The world is running out of whiskey… specifically, of old, single malt scotch whiskey, to be exact.
CNN reported yesterday that The World Is Running Low On Old Single Malt Scotch.
The problem is: it takes a while to make more scotch, so distillers have to anticipate years in advance what demand will be like. And it seems as if their predictions fell short.
The problem is actually a good one: whiskey demand has climbed dramatically, driven by a number of factors.
For alcohol sin stock distillers like Diageo (DEO), it means they need to make more old single malt scotch as quickly as possible to keep up with demand.
For consumers it means demand is outpacing supply.

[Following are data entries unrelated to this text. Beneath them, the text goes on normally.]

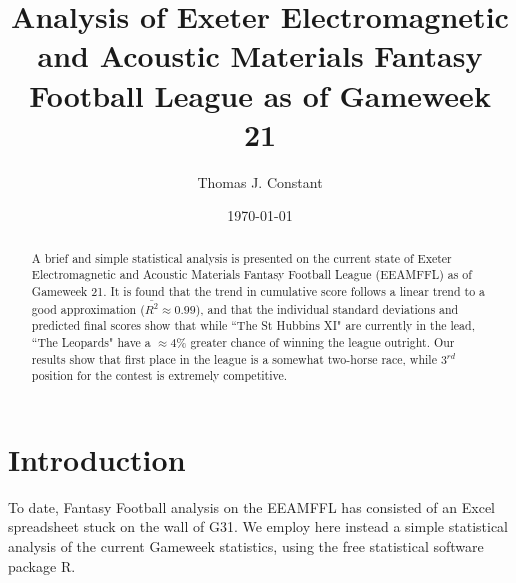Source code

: \documentclass[aps,prl,twocolumn,showpacs,superscriptaddress,groupedaddress]{revtex4}  %
\begin{document}
\widetext



\title{Analysis of Exeter Electromagnetic and Acoustic Materials Fantasy Football League as of Gameweek 21}

\author{Thomas J. Constant}

\date{\today}


\begin{abstract}
A brief and simple statistical analysis is presented on the current state of Exeter Electromagnetic and Acoustic Materials Fantasy Football League (EEAMFFL) as of Gameweek 21. It is found that the trend in cumulative score follows a linear trend to a good approximation ($\bar{R^2}\approx 0.99$), and that the individual standard deviations and predicted final scores show that while ``The St Hubbins XI" are currently in the lead, ``The Leopards" have a $\approx4$\% greater chance of winning the league outright. Our results show that first place in the league is a somewhat two-horse race, while  $3^{rd}$ position for the contest is extremely competitive.
\end{abstract}

\pacs{}
\maketitle

\section{Introduction}

To date, Fantasy Football analysis on the EEAMFFL has consisted of an Excel spreadsheet stuck on the wall of G31. We employ here instead a simple statistical analysis of the current Gameweek statistics, using the free statistical software package R.
\end{document}
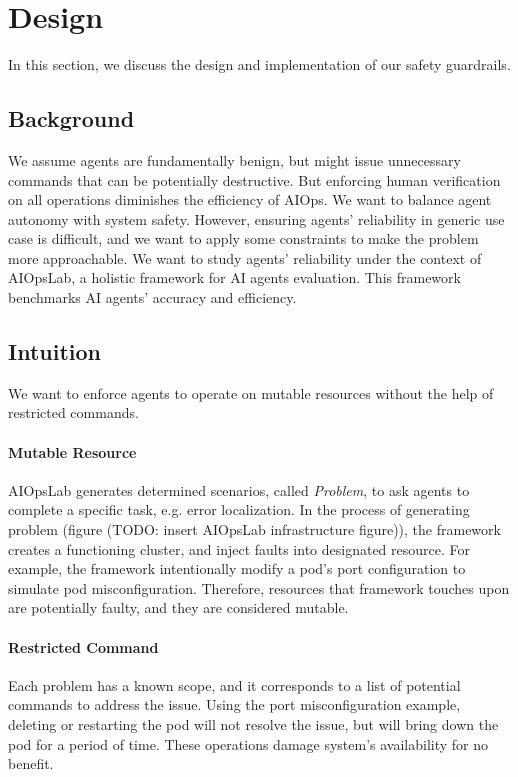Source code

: \section{Design}

In this section, we discuss the design and implementation of our safety guardrails.

\subsection{Background}

We assume agents are fundamentally benign, but might issue unnecessary commands that can be potentially destructive. But enforcing human verification on all operations diminishes the efficiency of AIOps. We want to balance agent autonomy with system safety. However, ensuring agents' reliability in generic use case is difficult, and we want to apply some constraints to make the problem more approachable. We want to study agents' reliability under the context of AIOpsLab, a holistic framework for AI agents evaluation. This framework benchmarks AI agents' accuracy and efficiency.

\subsection{Intuition}

We want to enforce agents to operate on mutable resources without the help of restricted commands.

\paragraph{Mutable Resource} AIOpsLab generates determined scenarios, called \textit{Problem}, to ask agents to complete a specific task, e.g. error localization. In the process of generating problem (figure (TODO: insert AIOpsLab infrastructure figure)), the framework creates a functioning cluster, and inject faults into designated resource. For example, the framework intentionally modify a pod's port configuration to simulate pod misconfiguration. Therefore, resources that framework touches upon are potentially faulty, and they are considered mutable.

\paragraph{Restricted Command} Each problem has a known scope, and it corresponds to a list of potential commands to address the issue. Using the port misconfiguration example, deleting or restarting the pod will not resolve the issue, but will bring down the pod for a period of time. These operations damage system's availability for no benefit.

But what does it mean for investors?
There are a few ways this could go.
THINK ABOUT THE NEXT FEW YEARS
1. Distillers could do nothing and allow the existing stock to simply rise in price according to market demand. This should have a positive short-term effect on stock prices, since the possibility of diminishing supply will prompt people to buy.

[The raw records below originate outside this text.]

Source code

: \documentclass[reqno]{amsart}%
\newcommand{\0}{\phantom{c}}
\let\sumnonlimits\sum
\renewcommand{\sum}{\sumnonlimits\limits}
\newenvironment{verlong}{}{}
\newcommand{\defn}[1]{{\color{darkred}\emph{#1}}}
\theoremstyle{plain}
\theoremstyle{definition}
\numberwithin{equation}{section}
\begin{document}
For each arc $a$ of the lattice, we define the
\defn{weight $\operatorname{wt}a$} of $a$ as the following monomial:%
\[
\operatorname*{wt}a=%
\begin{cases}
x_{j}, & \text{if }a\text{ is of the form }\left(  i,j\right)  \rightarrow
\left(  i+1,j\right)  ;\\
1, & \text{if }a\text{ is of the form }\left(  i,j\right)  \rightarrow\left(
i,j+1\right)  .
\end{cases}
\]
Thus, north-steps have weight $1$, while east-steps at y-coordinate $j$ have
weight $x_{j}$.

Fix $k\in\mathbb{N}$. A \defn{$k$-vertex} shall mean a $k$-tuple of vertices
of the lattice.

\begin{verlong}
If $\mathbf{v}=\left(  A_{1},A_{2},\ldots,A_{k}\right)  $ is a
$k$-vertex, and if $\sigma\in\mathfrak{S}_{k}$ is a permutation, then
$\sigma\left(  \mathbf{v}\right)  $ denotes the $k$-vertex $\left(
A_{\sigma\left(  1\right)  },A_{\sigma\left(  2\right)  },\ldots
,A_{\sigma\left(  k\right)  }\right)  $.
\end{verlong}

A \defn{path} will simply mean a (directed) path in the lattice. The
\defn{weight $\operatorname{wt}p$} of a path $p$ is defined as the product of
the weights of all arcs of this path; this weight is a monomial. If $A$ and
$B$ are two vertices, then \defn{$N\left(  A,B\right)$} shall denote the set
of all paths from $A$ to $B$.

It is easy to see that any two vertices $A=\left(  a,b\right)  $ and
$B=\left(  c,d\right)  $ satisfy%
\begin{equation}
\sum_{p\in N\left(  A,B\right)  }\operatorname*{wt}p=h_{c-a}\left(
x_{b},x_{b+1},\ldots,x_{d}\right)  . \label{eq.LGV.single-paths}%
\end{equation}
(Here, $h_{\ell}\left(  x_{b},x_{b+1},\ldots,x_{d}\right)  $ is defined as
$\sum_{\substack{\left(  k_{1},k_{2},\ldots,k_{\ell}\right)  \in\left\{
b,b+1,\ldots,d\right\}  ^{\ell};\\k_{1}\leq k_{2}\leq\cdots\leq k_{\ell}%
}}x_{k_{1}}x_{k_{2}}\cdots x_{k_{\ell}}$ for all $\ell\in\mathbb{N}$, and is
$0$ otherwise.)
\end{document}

2. Distillers could try what Maker’s Mark threatened to do a couple years ago and dilute their whiskey. That didn’t go over so well among the whiskey-drinking public but the threat boosted sales.
2. Distillers could offer other luxury products that don’t take as long to make. If they’re successful, this might help to retain marketshare instead of losing drinkers to competitors with a deeper supply.

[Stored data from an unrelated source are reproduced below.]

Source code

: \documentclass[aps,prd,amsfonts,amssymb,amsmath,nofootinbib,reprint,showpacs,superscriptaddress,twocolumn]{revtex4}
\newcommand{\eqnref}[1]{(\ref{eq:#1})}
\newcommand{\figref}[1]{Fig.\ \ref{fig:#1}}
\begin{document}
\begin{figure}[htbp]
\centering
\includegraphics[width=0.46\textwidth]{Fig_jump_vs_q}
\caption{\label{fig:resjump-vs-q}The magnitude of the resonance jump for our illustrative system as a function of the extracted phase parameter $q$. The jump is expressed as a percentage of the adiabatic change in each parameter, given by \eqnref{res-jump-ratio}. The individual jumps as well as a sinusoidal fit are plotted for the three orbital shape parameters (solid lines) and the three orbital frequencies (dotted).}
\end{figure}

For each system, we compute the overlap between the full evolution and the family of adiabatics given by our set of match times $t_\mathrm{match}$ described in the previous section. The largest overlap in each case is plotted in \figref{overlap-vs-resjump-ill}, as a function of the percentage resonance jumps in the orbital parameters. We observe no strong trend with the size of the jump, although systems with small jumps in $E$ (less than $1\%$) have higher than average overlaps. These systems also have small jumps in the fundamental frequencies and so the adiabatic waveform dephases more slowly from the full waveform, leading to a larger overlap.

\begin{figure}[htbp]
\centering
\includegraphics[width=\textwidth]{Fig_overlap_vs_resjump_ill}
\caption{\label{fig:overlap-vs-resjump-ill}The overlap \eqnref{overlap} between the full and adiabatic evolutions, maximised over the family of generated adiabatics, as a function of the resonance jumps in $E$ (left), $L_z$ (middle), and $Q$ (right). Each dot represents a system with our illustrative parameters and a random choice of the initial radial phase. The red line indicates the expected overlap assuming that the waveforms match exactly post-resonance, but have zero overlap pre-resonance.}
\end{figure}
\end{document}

In the next few years, these changes seem like they may have an upward impact on share prices. However…
Longer term, I think we’ll a swing in the other direction because industries ALWAYS over-compensate. So there will be too much single malt scotch made and the over-supply in about 2 decades will push the price down… and depress stock prices.
HOW TO INVEST
It depends on a few factors like how long the popularity of single malt scotch will last, and how distillers react to the under-supply. But the most important factor is what YOUR timeline is. If you want to invest today, the supply/demand fundamental of your favorite publicly-traded single malt scotch distiller suggests that stock prices could increase because of this. But in the long term, their inevitable over-correction to this supply/demand differential is going to force prices down.